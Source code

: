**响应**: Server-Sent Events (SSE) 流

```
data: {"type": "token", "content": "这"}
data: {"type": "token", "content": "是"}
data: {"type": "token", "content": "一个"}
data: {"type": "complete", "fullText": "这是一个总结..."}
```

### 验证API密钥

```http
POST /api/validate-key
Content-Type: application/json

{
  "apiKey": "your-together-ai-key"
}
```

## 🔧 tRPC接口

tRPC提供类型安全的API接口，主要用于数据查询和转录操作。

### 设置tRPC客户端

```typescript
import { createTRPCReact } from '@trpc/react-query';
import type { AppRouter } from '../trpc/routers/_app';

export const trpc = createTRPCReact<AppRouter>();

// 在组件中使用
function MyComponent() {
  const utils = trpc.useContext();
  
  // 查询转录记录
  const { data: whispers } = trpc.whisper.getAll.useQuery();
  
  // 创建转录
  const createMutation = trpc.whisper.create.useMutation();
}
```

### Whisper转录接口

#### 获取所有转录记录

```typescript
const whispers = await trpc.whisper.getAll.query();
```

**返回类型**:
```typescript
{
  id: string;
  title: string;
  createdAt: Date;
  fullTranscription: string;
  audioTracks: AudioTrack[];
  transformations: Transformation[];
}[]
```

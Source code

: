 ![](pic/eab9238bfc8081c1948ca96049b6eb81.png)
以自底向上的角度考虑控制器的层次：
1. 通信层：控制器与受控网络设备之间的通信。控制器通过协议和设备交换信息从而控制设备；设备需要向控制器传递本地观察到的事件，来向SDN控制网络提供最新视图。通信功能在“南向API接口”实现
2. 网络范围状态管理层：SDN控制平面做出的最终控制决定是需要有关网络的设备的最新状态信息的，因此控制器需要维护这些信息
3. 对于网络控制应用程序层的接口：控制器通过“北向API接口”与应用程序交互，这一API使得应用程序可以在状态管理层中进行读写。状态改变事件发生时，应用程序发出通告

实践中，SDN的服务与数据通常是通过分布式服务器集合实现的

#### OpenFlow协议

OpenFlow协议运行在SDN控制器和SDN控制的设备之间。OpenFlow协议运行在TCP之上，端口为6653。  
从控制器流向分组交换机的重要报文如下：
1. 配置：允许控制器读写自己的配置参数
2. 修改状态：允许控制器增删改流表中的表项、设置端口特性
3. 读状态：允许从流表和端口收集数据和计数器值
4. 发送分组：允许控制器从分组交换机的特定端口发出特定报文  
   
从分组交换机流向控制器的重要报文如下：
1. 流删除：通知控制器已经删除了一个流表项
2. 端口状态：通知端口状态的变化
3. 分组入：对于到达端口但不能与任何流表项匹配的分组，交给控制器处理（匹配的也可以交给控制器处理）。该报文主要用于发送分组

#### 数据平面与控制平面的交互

◆ Exercise details: Beginning at the line that contains "1. 通信层：控制器与受控网" and ending at the last line above, copy each line without any change.

◆ Completed task:
1. 通信层：控制器与受控网络设备之间的通信。控制器通过协议和设备交换信息从而控制设备；设备需要向控制器传递本地观察到的事件，来向SDN控制网络提供最新视图。通信功能在“南向API接口”实现
2. 网络范围状态管理层：SDN控制平面做出的最终控制决定是需要有关网络的设备的最新状态信息的，因此控制器需要维护这些信息
3. 对于网络控制应用程序层的接口：控制器通过“北向API接口”与应用程序交互，这一API使得应用程序可以在状态管理层中进行读写。状态改变事件发生时，应用程序发出通告

实践中，SDN的服务与数据通常是通过分布式服务器集合实现的

#### OpenFlow协议

OpenFlow协议运行在SDN控制器和SDN控制的设备之间。OpenFlow协议运行在TCP之上，端口为6653。  
从控制器流向分组交换机的重要报文如下：
1. 配置：允许控制器读写自己的配置参数
2. 修改状态：允许控制器增删改流表中的表项、设置端口特性
3. 读状态：允许从流表和端口收集数据和计数器值
4. 发送分组：允许控制器从分组交换机的特定端口发出特定报文  
   
从分组交换机流向控制器的重要报文如下：
1. 流删除：通知控制器已经删除了一个流表项
2. 端口状态：通知端口状态的变化
3. 分组入：对于到达端口但不能与任何流表项匹配的分组，交给控制器处理（匹配的也可以交给控制器处理）。该报文主要用于发送分组

#### 数据平面与控制平面的交互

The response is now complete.